Luke simply eyed the random entrance of Bill the Janitor. He nearly died of laughter at the fact that the janitor had raised his mop like a sword. It was quite humourous to him and it allowed the class to quicken to do all the interruption.
-
Beck seated patiently, ready to begin with pencil in hand. Soon enough the class was about to start as Dr. Adam Frankenstein would soon rise upon his wooden chained throne-like chair and close the door of the classroom. He stepped forward with a slow gait to the front of his desk and introduced himself, "It is a pleasure to meet each and everyone of you. Today is the start of a new semester, a new grand scheme in the shortcomings of life. I shall be your mathematics professor for this semester, Dr. Frankenstein." He paused to take a look around the class before continuing, "I can see many new faces and some old ones as well." He said staring at Beckham Conway in the desk directly in front of him. "But without further ado, let us begin." He clears his throat and opens his teacher's text book and says, "Open to page 101, we shall be learning about algebra right off the bat."

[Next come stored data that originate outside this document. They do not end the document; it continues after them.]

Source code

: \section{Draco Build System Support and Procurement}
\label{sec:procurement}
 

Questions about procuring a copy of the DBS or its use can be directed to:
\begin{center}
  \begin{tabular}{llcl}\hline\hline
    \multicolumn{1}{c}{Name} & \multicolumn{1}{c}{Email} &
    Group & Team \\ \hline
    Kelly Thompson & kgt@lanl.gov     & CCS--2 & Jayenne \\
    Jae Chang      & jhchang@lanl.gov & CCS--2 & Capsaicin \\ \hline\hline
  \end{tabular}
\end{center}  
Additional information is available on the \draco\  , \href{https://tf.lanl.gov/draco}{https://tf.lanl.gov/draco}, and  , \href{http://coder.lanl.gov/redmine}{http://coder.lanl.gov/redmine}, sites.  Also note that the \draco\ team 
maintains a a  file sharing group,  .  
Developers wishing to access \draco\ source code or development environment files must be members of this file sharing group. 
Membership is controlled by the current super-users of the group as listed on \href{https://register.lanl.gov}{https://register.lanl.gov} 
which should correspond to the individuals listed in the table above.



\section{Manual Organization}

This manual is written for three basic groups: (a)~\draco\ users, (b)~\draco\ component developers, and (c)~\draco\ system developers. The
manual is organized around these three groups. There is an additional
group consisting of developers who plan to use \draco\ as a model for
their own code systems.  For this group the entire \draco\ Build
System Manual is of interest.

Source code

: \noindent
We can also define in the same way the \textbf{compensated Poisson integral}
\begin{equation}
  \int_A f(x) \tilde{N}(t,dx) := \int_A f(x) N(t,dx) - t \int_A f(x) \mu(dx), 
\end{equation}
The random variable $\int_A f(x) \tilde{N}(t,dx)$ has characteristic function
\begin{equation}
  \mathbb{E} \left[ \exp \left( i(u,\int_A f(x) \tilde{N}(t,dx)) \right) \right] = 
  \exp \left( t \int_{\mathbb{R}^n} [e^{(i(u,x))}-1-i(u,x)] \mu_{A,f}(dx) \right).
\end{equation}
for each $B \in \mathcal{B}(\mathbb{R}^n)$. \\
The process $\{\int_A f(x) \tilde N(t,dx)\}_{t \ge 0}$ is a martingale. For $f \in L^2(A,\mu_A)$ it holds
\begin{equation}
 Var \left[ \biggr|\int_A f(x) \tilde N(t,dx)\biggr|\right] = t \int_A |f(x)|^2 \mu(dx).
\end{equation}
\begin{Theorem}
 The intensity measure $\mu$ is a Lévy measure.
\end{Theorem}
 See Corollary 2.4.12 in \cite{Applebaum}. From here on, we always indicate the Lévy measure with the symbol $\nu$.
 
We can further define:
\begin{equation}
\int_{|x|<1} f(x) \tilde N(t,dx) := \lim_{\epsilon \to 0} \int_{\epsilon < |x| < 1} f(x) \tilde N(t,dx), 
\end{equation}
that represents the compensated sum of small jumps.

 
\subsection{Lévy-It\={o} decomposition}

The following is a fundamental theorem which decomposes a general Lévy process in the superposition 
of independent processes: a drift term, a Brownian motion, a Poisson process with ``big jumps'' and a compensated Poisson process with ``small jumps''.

However just before we can begin to teach the class a loud knock on the door was heard. Adam placed a bookmark into the text book and approached the door, opening it and seeing a student waiting. Adam eyed the teen and said, "You're late, Mr. Kozlov..."
"Da, I apologize Dr., but I have good excuse, yes. You see, I had just finished makin' out with a beautiful chick." Replied the student.
"Is that so, Alexander?" Sarcastically said the teacher.
"Of course. Math is so boring, so I thought I would simply miss a bit of it. It is no harm done."
"Boring? Perhaps we can turn mathematics into a fun course, just for you."
"Really? This is excellent news."
"No... Now get into class before I throw you in. Pick a seat at the front of class and open to page 101. Now!" Roared Adam in fury. It is students like Alexander Kozlov that makes him regret becoming a teacher...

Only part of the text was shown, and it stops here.